# Stripped caliper guide pin



## koapassat (Dec 6, 2003)

So I blew it the last time I did the brakes on my sons MKIV Jetta TDI. Putting the drivers side front caliper back on, I cross threaded one of the guide pins







. I got it in and with a l;ittle lock tite, got it to hold and appeared to work fine. That was 10,000 miles ago, now the inner brake pad is not fully releasing and is worn half way. Is there any way to correct this (assuming it's the guide pins fault) besides replaing the bearing/caliper mounting plate?
Thanks in rainy Virginia


----------



## spitpilot (Feb 14, 2000)

*Re: Stripped caliper guide pin (koapassat)*

If the MKIV set up is the same as other recent VW's, there's a "caliper carrier" bracket that the guide pins thread into...so you don't need to replace anything more than that...I'd check out a junkyard..get carrier and guide pins.
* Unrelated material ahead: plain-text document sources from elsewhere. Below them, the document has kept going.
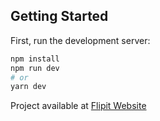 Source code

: 
## Getting Started

First, run the development server:

```bash
npm install
npm run dev
# or
yarn dev
```

Project available at [Flipit Website](https://flipit.apharcad.com)

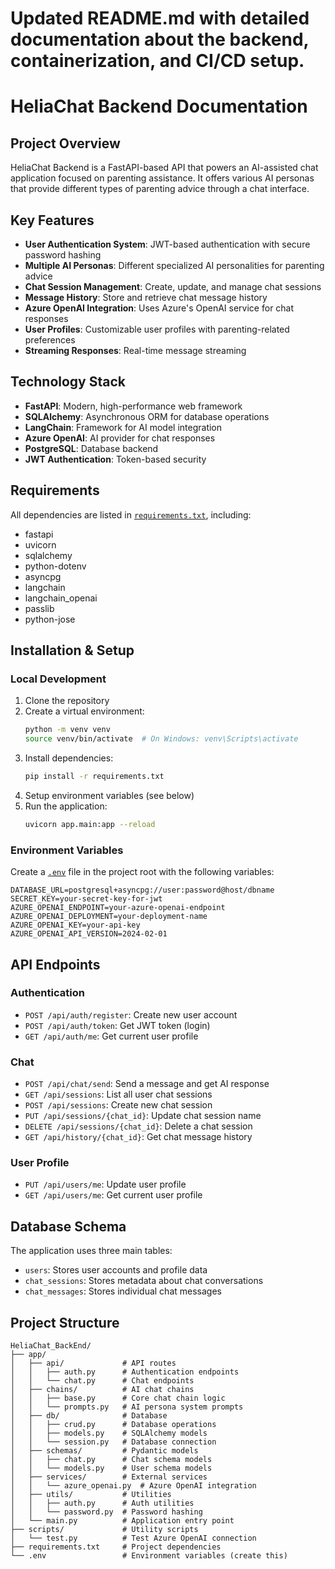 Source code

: # Updated README.md with detailed documentation about the backend, containerization, and CI/CD setup.

# HeliaChat Backend Documentation

## Project Overview

HeliaChat Backend is a FastAPI-based API that powers an AI-assisted chat application focused on parenting assistance. It offers various AI personas that provide different types of parenting advice through a chat interface.

## Key Features

- **User Authentication System**: JWT-based authentication with secure password hashing
- **Multiple AI Personas**: Different specialized AI personalities for parenting advice
- **Chat Session Management**: Create, update, and manage chat sessions
- **Message History**: Store and retrieve chat message history
- **Azure OpenAI Integration**: Uses Azure's OpenAI service for chat responses
- **User Profiles**: Customizable user profiles with parenting-related preferences
- **Streaming Responses**: Real-time message streaming

## Technology Stack

- **FastAPI**: Modern, high-performance web framework
- **SQLAlchemy**: Asynchronous ORM for database operations
- **LangChain**: Framework for AI model integration
- **Azure OpenAI**: AI provider for chat responses
- **PostgreSQL**: Database backend
- **JWT Authentication**: Token-based security

## Requirements

All dependencies are listed in [`requirements.txt`](requirements.txt), including:
- fastapi
- uvicorn
- sqlalchemy
- python-dotenv
- asyncpg
- langchain
- langchain_openai
- passlib
- python-jose

## Installation & Setup

### Local Development

1. Clone the repository
2. Create a virtual environment:
   ```bash
   python -m venv venv
   source venv/bin/activate  # On Windows: venv\Scripts\activate
   ```
3. Install dependencies:
   ```bash
   pip install -r requirements.txt
   ```
4. Setup environment variables (see below)
5. Run the application:
   ```bash
   uvicorn app.main:app --reload
   ```

### Environment Variables

Create a [`.env`](.env) file in the project root with the following variables:

```
DATABASE_URL=postgresql+asyncpg://user:password@host/dbname
SECRET_KEY=your-secret-key-for-jwt
AZURE_OPENAI_ENDPOINT=your-azure-openai-endpoint
AZURE_OPENAI_DEPLOYMENT=your-deployment-name
AZURE_OPENAI_KEY=your-api-key
AZURE_OPENAI_API_VERSION=2024-02-01
```

## API Endpoints

### Authentication

- `POST /api/auth/register`: Create new user account
- `POST /api/auth/token`: Get JWT token (login)
- `GET /api/auth/me`: Get current user profile

### Chat

- `POST /api/chat/send`: Send a message and get AI response
- `GET /api/sessions`: List all user chat sessions
- `POST /api/sessions`: Create new chat session
- `PUT /api/sessions/{chat_id}`: Update chat session name
- `DELETE /api/sessions/{chat_id}`: Delete a chat session
- `GET /api/history/{chat_id}`: Get chat message history

### User Profile

- `PUT /api/users/me`: Update user profile
- `GET /api/users/me`: Get current user profile

## Database Schema

The application uses three main tables:
- `users`: Stores user accounts and profile data
- `chat_sessions`: Stores metadata about chat conversations
- `chat_messages`: Stores individual chat messages

## Project Structure

```
HeliaChat_BackEnd/
├── app/
│   ├── api/             # API routes
│   │   ├── auth.py      # Authentication endpoints
│   │   └── chat.py      # Chat endpoints
│   ├── chains/          # AI chat chains
│   │   ├── base.py      # Core chat chain logic
│   │   └── prompts.py   # AI persona system prompts
│   ├── db/              # Database
│   │   ├── crud.py      # Database operations
│   │   ├── models.py    # SQLAlchemy models
│   │   └── session.py   # Database connection
│   ├── schemas/         # Pydantic models
│   │   ├── chat.py      # Chat schema models
│   │   └── models.py    # User schema models
│   ├── services/        # External services
│   │   └── azure_openai.py  # Azure OpenAI integration
│   ├── utils/           # Utilities
│   │   ├── auth.py      # Auth utilities
│   │   └── password.py  # Password hashing
│   └── main.py          # Application entry point
├── scripts/             # Utility scripts
│   └── test.py          # Test Azure OpenAI connection
├── requirements.txt     # Project dependencies
└── .env                 # Environment variables (create this)
```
Dealer's gonna charge about $100-150 for the carrier and something more for new pins. The reason inner pad is wearing unevenly is probably that your cross threaded pin isn't perfectly straight in the hole and is binding the "floating caliper"....if calipers can't float smoothly, they don't release completely and you get excessive pad wear...and heat that will cook the grease outa the wheel bearings...then you're into fixing that...take care to thread pins and make sure you clean and relube 'em every pad change (may forget to do this on rears, which you don't have to pull out of carriers to change pads like you do the fronts)...lube with "synthetic caliper grease". http://****************.com/smile/emthup.gif


----------